I love pajamas. Who doesn’t look forward to coming home from work, stripping off the pantyhose and high-heeled shoes, slipping into some thick wool socks, and pulling the comfy cotton, elastic-waistband pajamas over her legs? So when I saw the article in Parents magazine about a pajama-themed birthday party, I just couldn’t resist asking Mythili if she wanted to have it. Finally, an excuse to wear pajamas “in public!” And the adorable and “easy to make” bed cakes would be a hit with all the kids, not to mention the puffy-painting of socks and the musical pillows and hot potato games. I had it all planned out in my mind…

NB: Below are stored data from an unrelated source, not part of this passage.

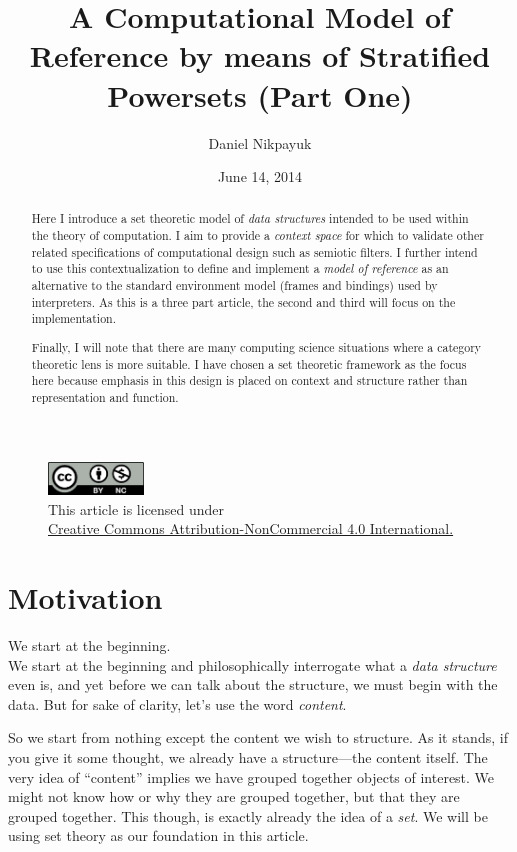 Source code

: \documentclass[twoside]{article}
\title{A Computational Model of Reference by means of Stratified Powersets (Part One)}
\author{Daniel Nikpayuk}
\date{June 14, 2014}
\begin{document}
\maketitle
\thispagestyle{empty}

\begin{figure}[h]
\centering
\includegraphics[width=1in]{../../../cc-by-nc.png}\\[0.1in]
\tiny This article is licensed under \\
\href{http://creativecommons.org/licenses/by-nc/4.0/}
{Creative Commons Attribution-NonCommercial 4.0 International.}\\[0.3in]
\end{figure}

\begin{abstract}
Here I introduce a set theoretic model of \emph{data structures} intended to be used within the theory of computation.
I aim to provide a \emph{context space} for which to validate other related specifications of computational design such
as semiotic filters. I further intend to use this contextualization to define and implement a \emph{model of reference}
as an alternative to the standard environment model (frames and bindings) used by interpreters. As this is a three part
article, the second and third will focus on the implementation.

Finally, I will note that there are many computing science situations where a category theoretic lens is more suitable.
I have chosen a set theoretic framework as the focus here because emphasis in this design is placed on context and structure
rather than representation and function.
\end{abstract}

\section*{Motivation}

We start at the beginning.\\[0.1cm]

We start at the beginning and philosophically interrogate what a \emph{data structure} even is, and yet before we can talk about
the structure, we must begin with the data. But for sake of clarity, let's use the word \emph{content}.

So we start from nothing except the content we wish to structure. As it stands, if you give it some
thought, we already have a structure---the content itself. The very idea of ``content'' implies we have grouped together
objects of interest. We might not know how or why they are grouped together, but that they are grouped together. This though,
is exactly already the idea of a \emph{set}. We will be using set theory as our foundation in this article.
\end{document}
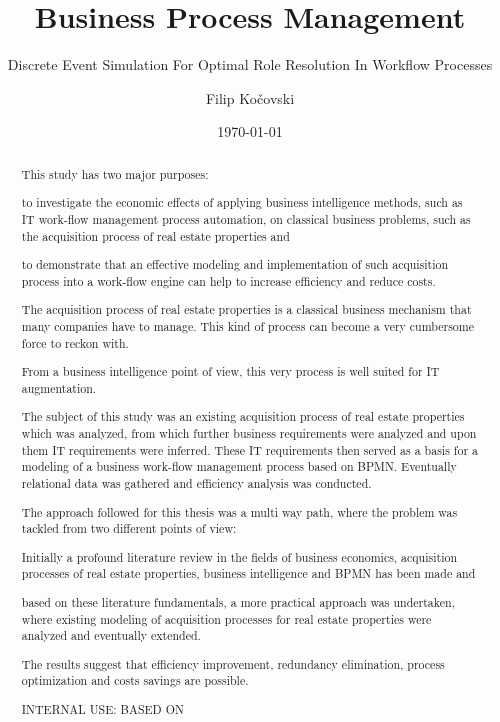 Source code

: \documentclass{seal_thesis}
\date{\today}
\title{Business Process Management}
\subtitle{Discrete Event Simulation For Optimal Role Resolution In Workflow Processes}
\author{Filip Ko\v{c}ovski}
\begin{document}
\maketitle

\frontmatter

\begin{acknowledgements}

\end{acknowledgements}

\begin{abstract}
	This study has two major purposes: 
	\begin{enumerate*}[font=\bfseries]
		\item to investigate the economic effects of applying business intelligence methods, such as IT work-flow management process automation, on classical business problems, such as the acquisition process of real estate properties and
		\item to demonstrate that an effective modeling and implementation of such acquisition process into a work-flow engine can help to increase efficiency and reduce costs.
	\end{enumerate*} 

	The acquisition process of real estate properties is a classical business mechanism that many companies have to manage. This kind of process can become a very cumbersome force to reckon with.
	
	From a business intelligence point of view, this very process is well suited for IT augmentation.
	
	The subject of this study was an existing acquisition process of real estate properties which was analyzed, from which further business requirements were analyzed and upon them IT requirements were inferred. These IT requirements then served as a basis for a modeling of a business work-flow management process based on BPMN. Eventually relational data was gathered and efficiency analysis was conducted.
	
	The approach followed for this thesis was a multi way path, where the problem was tackled from two different points of view:
	\begin{enumerate*}[font=\bfseries]
		\item Initially a profound literature review in the fields of business economics, acquisition processes of real estate properties, business intelligence and BPMN has been made and
		\item based on these literature fundamentals, a more practical approach was undertaken, where existing modeling of acquisition processes for real estate properties were analyzed and eventually extended.
	\end{enumerate*} 

	The results suggest that efficiency improvement, redundancy elimination, process optimization and costs savings are possible.
	
	INTERNAL USE: BASED ON \cite{Bond2009}
\end{abstract}
\end{document}
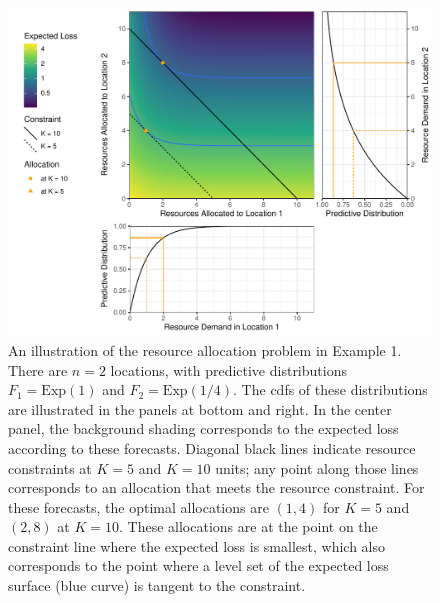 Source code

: \documentclass{article}
\begin{document}
\begin{figure}
    \includegraphics[width=\textwidth]{../figures/exponential_pred_expected_loss.pdf}
    \caption{An illustration of the resource allocation problem in Example 1. There are $n = 2$ locations, with predictive distributions $F_1 = \mathrm{Exp}(1)$ and $F_2 = \mathrm{Exp}(1/4)$. The cdfs of these distributions are illustrated in the panels at bottom and right. In the center panel, the background shading corresponds to the expected loss according to these forecasts. Diagonal black lines indicate resource constraints at $K=5$ and $K=10$ units; any point along those lines corresponds to an allocation that meets the resource constraint. For these forecasts, the optimal allocations are $(1, 4)$ for $K=5$ and $(2, 8)$ at $K=10$. These allocations are at the point on the constraint line where the expected loss is smallest, which also corresponds to the point where a level set of the expected loss surface (blue curve) is tangent to the constraint.}
    \label{fig:exp_alloc_example}
\end{figure}
\end{document}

As plans of the future form, reality never sets in until the night before the party. We had already done the dirty work–vacuuming, dusting, scrubbing the toilets. I had already made two separate trips to the grocery store to buy the multitude of cookie and food coloring supplies (not just Nilla Wafers, oh no! I needed $5-a-box pirouettes for the bed posts, sandwich cookies for the headboards, and marshmallows for the bodies), not to mention appetizers and pumpkin for the adults’ dessert. I had even already baked the cakes and frosting from scratch on Thursday night. So was I prepared?
I didn’t take into account that three little girls would be fighting over spreading the white frosting for the sheet, or breaking the marshmallows in half, or smashing the Nilla wafers onto the beds. Even after Bruce tucked them away, I was up for another hour or so, squeezing frosting out of my brand-new-and-already-broken cake decorating tube (damn those school fundraisers!), trying to get the “bedposts” to stay. But, alas, despite the lack of heart-shaped mouths and multicolored melted candies for the blanket (I was barely able to melt one set of Laffy-Taffies, there was no way I was going to try and combine colors!), I completed the beds before ten o’clock.
And the next morning I was at it again, rolling out dough for two pumpkin pies, whipping up meringue for one of them, taping up streamers and blowing up balloons.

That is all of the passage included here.